Dear Zindagi, psychothérapie indienne

Publié le 28 novembre 2016 par Rémy Boeringer @eltcherillo

Dear Zindagi, deuxième film de Gauri Shinde, réalisatrice indienne, est résolument moderne, abordant bien des thèmes sensibles tels que l’homosexualité et les rapports générationnels conflictuels. Mais en premier lieu, chose très rare dans la société indienne, elle aborde la psychanalyse sous un angle positif. Née et élevé à Pune, près de la province du Konkan, elle y défend le cosmopolitisme de Mumbai, riche de son métissage, et cœur de l’industrie bollywoodienne, qu’elle différencie de Goa, ville touristique aux allures d’artifices.

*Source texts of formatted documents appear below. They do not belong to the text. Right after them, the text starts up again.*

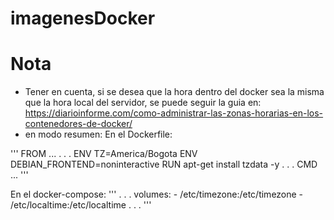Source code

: # imagenesDocker

# Nota
- Tener en cuenta, si se desea que la hora dentro del docker sea la misma que la hora local del servidor, se puede seguir la guia en: https://diarioinforme.com/como-administrar-las-zonas-horarias-en-los-contenedores-de-docker/
- en modo resumen:
 En el Dockerfile:
 
 '''
 FROM ...
 .
 .
 .
 ENV TZ=America/Bogota
 ENV DEBIAN_FRONTEND=noninteractive
 RUN apt-get install tzdata -y
 .
 .
 .
 CMD ...
 '''
 
 En el docker-compose:
  '''
  .
  .
  .
  volumes:
    - /etc/timezone:/etc/timezone
    - /etc/localtime:/etc/localtime
  .
  .
  .
  '''
 
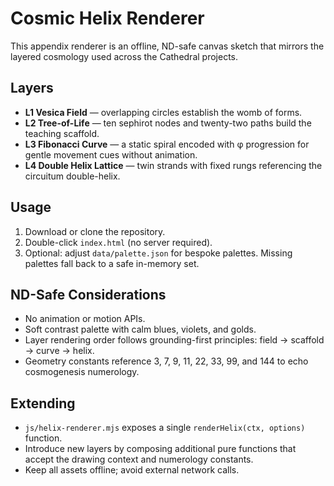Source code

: # Cosmic Helix Renderer

This appendix renderer is an offline, ND-safe canvas sketch that mirrors the layered cosmology used across the Cathedral projects.

## Layers
- **L1 Vesica Field** — overlapping circles establish the womb of forms.
- **L2 Tree-of-Life** — ten sephirot nodes and twenty-two paths build the teaching scaffold.
- **L3 Fibonacci Curve** — a static spiral encoded with φ progression for gentle movement cues without animation.
- **L4 Double Helix Lattice** — twin strands with fixed rungs referencing the circuitum double-helix.

## Usage
1. Download or clone the repository.
2. Double-click `index.html` (no server required).
3. Optional: adjust `data/palette.json` for bespoke palettes. Missing palettes fall back to a safe in-memory set.

## ND-Safe Considerations
- No animation or motion APIs.
- Soft contrast palette with calm blues, violets, and golds.
- Layer rendering order follows grounding-first principles: field → scaffold → curve → helix.
- Geometry constants reference 3, 7, 9, 11, 22, 33, 99, and 144 to echo cosmogenesis numerology.

## Extending
- `js/helix-renderer.mjs` exposes a single `renderHelix(ctx, options)` function.
- Introduce new layers by composing additional pure functions that accept the drawing context and numerology constants.
- Keep all assets offline; avoid external network calls.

Kaira (Alia Bhatt que l’on a vu dans Udta Penjab et Humpty Sharma Ki Dulhania) est une caméraman de talents, employées pour des remplacements ou des spots publicitaires, qui rêve de devenir chèfe-opératrice. Mais sa carrière professionnelle suit la courbe de ses pérégrinations amoureuses chaotiques. S’inspirant d’un ami qui semble en tirer des bénéfices, et séduite par le discours d’un psychologue lors d’une réunion scientifique à laquelle elle assiste par hasard, Kaira décide de consulter celui-ci, le docteur Jahangir Khan (Shah Rukh Khan que l’on a vu dans Happy New Year).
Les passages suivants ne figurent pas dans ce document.